1 nov. 2010

"Place des Rois d'Israël"

 
Il faudrait dire qu'il n'y a pas de camp à la paix. Mais personne ne semble avoir le courage. Ou l'envie. Samedi, derrière chacun des hommes politiques, intellectuels et journalistes qui l'un après l'autre s'adressaient à la foule, le portrait immense de Rabin frémissait et ses rides de plastique ondulaient sous la brise légère de Tel Aviv.

Shimon Peres parle à une foule très jeune, assemblée sous les panneaux des organisations de gauche et des mouvements de jeunesses socialistes.

Comme chaque année, les gens se rendaient samedi au même endroit, serrés devant une scène où les discours se succèdent et continuent, encore et encore, se gargarisent de formules politiques, attaquent les gouvernements, fustigent l'indifférence, transforment et s'approprient chacun à leur tour l'héritage d'un homme devenu symbole. Avant c'était la Place des Rois d'Israël. Désormais on l'appelle Place Rabin. 

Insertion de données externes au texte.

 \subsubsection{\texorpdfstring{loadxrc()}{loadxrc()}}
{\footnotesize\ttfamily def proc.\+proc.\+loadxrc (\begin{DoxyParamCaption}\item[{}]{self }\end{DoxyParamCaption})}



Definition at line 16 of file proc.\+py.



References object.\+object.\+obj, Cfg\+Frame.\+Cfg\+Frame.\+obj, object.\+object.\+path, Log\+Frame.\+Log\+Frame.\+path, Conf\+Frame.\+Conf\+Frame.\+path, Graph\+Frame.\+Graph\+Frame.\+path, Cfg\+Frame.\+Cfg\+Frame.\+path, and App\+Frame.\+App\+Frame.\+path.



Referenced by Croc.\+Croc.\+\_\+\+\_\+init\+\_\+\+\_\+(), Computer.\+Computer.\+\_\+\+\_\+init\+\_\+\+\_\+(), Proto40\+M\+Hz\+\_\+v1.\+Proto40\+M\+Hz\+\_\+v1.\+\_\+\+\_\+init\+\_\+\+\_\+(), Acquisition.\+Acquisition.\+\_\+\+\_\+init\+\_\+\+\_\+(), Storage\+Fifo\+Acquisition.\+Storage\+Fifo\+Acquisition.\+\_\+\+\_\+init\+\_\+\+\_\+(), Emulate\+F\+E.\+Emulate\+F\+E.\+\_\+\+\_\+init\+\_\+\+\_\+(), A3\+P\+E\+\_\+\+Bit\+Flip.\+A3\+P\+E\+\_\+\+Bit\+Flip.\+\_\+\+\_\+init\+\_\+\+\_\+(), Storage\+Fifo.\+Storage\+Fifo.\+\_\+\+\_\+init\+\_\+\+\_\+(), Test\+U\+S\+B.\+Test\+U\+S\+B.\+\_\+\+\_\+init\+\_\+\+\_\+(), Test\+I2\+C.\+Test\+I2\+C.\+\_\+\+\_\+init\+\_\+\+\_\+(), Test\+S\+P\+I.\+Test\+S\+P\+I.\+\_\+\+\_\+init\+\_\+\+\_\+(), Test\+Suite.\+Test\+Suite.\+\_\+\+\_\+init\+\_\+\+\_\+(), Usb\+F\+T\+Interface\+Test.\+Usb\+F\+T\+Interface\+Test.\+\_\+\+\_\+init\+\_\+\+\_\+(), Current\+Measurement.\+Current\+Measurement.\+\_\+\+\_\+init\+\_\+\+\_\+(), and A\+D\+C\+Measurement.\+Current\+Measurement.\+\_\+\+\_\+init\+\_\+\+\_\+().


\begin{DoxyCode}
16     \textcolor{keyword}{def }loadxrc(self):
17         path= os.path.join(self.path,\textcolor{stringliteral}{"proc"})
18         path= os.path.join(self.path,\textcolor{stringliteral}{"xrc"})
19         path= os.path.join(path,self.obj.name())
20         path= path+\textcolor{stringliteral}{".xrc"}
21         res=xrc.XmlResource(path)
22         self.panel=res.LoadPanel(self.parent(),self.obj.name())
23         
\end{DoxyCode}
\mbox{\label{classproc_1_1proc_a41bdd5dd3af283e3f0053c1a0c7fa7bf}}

C'était il y a quinze ans, et depuis tout a changé. Seules les chansons sont restées les mêmes. La réalité est tout autre, d'ailleurs ceux qui remplissaient la place ce soir terrible, ont oublié d'y venir cette année. Il manque une génération. L'assemblée est dominée par les chemises bleues des gamins des mouvements de jeunesse socialistes. Alors déjà, nous étions petits - et eux, probablement pas nés. Quelques vieux, cheveux grisonnants, intellectuels, évidemment laïques, se mêlent aux nombreux étudiants. Pas une kippa. Pas une famille. L'héritage de Rabin est bien lourd à porter. L'homme était multiple, complexe: héros militaire, figure politique légendaire, adulé et honni, architecte du processus. Un premier ministre qui avait une vision, qui parlait peu et pensait beaucoup. Sa fin tragique a fait de lui un martyr, trop souvent accaparé par des partis de gauche moribonds. 

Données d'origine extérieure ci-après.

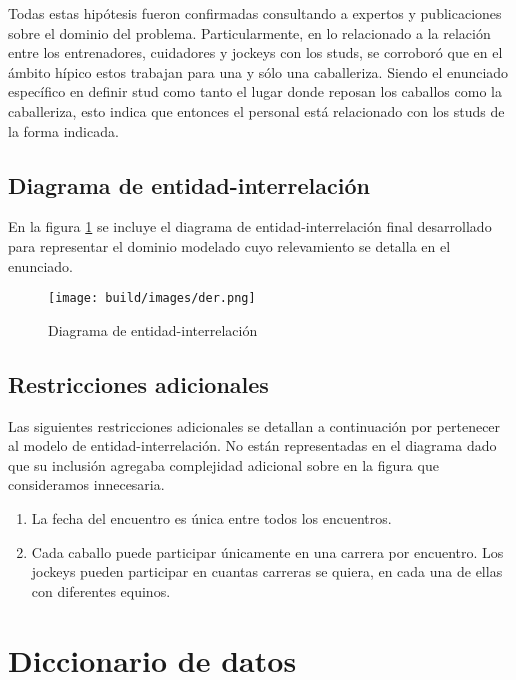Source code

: \documentclass[a4paper,11pt]{article}
\begin{document}
Todas estas hipótesis fueron confirmadas consultando a expertos y publicaciones
sobre el dominio del problema. Particularmente, en lo relacionado a la relación
entre los entrenadores, cuidadores y jockeys con los studs, se corroboró que en
el ámbito hípico estos trabajan para una y sólo una caballeriza. Siendo el
enunciado específico en definir stud como tanto el lugar donde reposan los
caballos como la caballeriza, esto indica que entonces el personal está
relacionado con los studs de la forma indicada.

\subsection{Diagrama de entidad-interrelación}

En la figura \ref{fig:der} se incluye el diagrama de entidad-interrelación
final desarrollado para representar el dominio modelado cuyo relevamiento se
detalla en el enunciado.

\begin{figure}[h!t]
  \centering
  \texttt{[image: build/images/der.png]}
  \caption{Diagrama de entidad-interrelación} \label{fig:der}
\end{figure}

\FloatBarrier

\subsection{Restricciones adicionales}

Las siguientes restricciones adicionales se detallan a continuación por
pertenecer al modelo de entidad-interrelación. No están representadas en el
diagrama dado que su inclusión agregaba complejidad adicional sobre en la
figura que consideramos innecesaria.

\begin{enumerate}

  \item La fecha del encuentro es única entre todos los encuentros.

  \item Cada caballo puede participar únicamente en una carrera por encuentro.
    Los jockeys pueden participar en cuantas carreras se quiera, en cada una de
    ellas con diferentes equinos.

\end{enumerate}

\section{Diccionario de datos}
\end{document}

On aurait rêvé d'une cérémonie sans politique, où chacun puisse se chercher et se reconnaître. Il aurait fallu dire, qu'il n'y a pas de camp à la démocratie. Personne n'en a eu le courage. Sur les dalles sombres de l'ancienne Place des Rois d'Israël, la plaie est toujours béante. L'autre Israël n'est pas venu, nous ne sommes qu'une toute petite moitié. Et pourtant cette nuit de novembre 1995, c'était aussi leur premier ministre qui a été assassiné - de deux balles dans le dos.

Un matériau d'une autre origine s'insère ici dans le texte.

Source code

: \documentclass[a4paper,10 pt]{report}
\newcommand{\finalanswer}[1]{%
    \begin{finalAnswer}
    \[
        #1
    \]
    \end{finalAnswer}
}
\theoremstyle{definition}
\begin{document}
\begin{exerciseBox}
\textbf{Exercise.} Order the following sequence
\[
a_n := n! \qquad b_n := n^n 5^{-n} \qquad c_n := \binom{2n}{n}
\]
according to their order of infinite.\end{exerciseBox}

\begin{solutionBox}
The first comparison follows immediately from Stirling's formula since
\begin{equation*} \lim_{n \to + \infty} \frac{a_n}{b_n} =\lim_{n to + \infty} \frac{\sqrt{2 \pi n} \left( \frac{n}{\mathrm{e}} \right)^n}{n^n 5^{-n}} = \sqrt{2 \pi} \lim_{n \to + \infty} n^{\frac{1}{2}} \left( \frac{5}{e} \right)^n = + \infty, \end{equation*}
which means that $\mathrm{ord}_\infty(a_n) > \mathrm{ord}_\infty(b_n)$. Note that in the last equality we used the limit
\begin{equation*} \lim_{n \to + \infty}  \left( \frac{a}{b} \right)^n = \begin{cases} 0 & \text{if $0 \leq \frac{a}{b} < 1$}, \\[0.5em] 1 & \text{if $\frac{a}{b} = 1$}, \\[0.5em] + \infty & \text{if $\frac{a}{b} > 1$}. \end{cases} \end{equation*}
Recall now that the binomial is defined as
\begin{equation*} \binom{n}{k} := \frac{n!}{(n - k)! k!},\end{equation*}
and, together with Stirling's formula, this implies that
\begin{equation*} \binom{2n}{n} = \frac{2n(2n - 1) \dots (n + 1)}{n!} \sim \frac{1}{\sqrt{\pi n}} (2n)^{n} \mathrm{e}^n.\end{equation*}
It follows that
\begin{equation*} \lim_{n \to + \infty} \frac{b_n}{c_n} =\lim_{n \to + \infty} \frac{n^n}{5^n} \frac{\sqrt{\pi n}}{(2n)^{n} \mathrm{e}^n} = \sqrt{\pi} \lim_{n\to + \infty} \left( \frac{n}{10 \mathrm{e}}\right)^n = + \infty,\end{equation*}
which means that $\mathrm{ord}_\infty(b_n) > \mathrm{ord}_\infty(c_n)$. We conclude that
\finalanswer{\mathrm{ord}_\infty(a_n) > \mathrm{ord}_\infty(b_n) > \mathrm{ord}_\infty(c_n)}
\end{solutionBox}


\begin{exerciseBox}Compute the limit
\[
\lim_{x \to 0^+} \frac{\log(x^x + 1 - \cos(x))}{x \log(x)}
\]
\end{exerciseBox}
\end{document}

L'an dernier aussi, je vous parlais de l'assassinat d'Yitzhak Rabin. La date était différente car les commémorations suivent le calendrier hébraïque.
 

4 commentaires:

Justin a dit…

Je suis pas sur de comprendre. Ca me semble logique que les partis de gauche soient ceux qui commémorent Rabin...

Perle a dit…

Le problème est tout autre. Ce qui me dérange c'est que la droite ne vient pas - elle n'est d'ailleurs pas conviée ce qui l'arrange bien - et que la gauche transforme l'évènement en occasion politique. On peut choisir de commémorer Rabin ou pas, mais l'assassinat d'un premier ministre en exercice nous concerne tous.

Zoe a dit…

Le camp de la paix n'a pas la cote ces derniers temps. Vous ne croyez pas que lui nier la propriété de cette commémoration serait précipiter sa fin? Je rappelle que Itzak Rabin a quand même été abattu par un fanatique juif...

Perle a dit…

Yitzhak Rabin était très loin d'être un homme d'extrème gauche et avait des positions proches de celles du parti Kadima aujourd'hui: un parti fondé par Ariel Sharon, son ennemi de toujours.

Les choses changent en Israël - au Moyen Orient en général d'ailleurs - et les politiques changent. Le "camp de la paix" n'existe pas. C'est celui de tout le monde - et tous brillent par leur absence de vision et l'homogénéité des politiques menées.

Aujourd'hui, Netanyahu parle d'état palestinien, un concept jamais évoqué par Rabin de son vivant. C'est tant mieux. Mais vouloir donner la propriété de sa mémoire à un camp plutôt qu'un autre?! Nous avons malheureusement vu où la volonté de diviser entre deux camps, l'opposition constante, l'incitation et la haine nous as mené.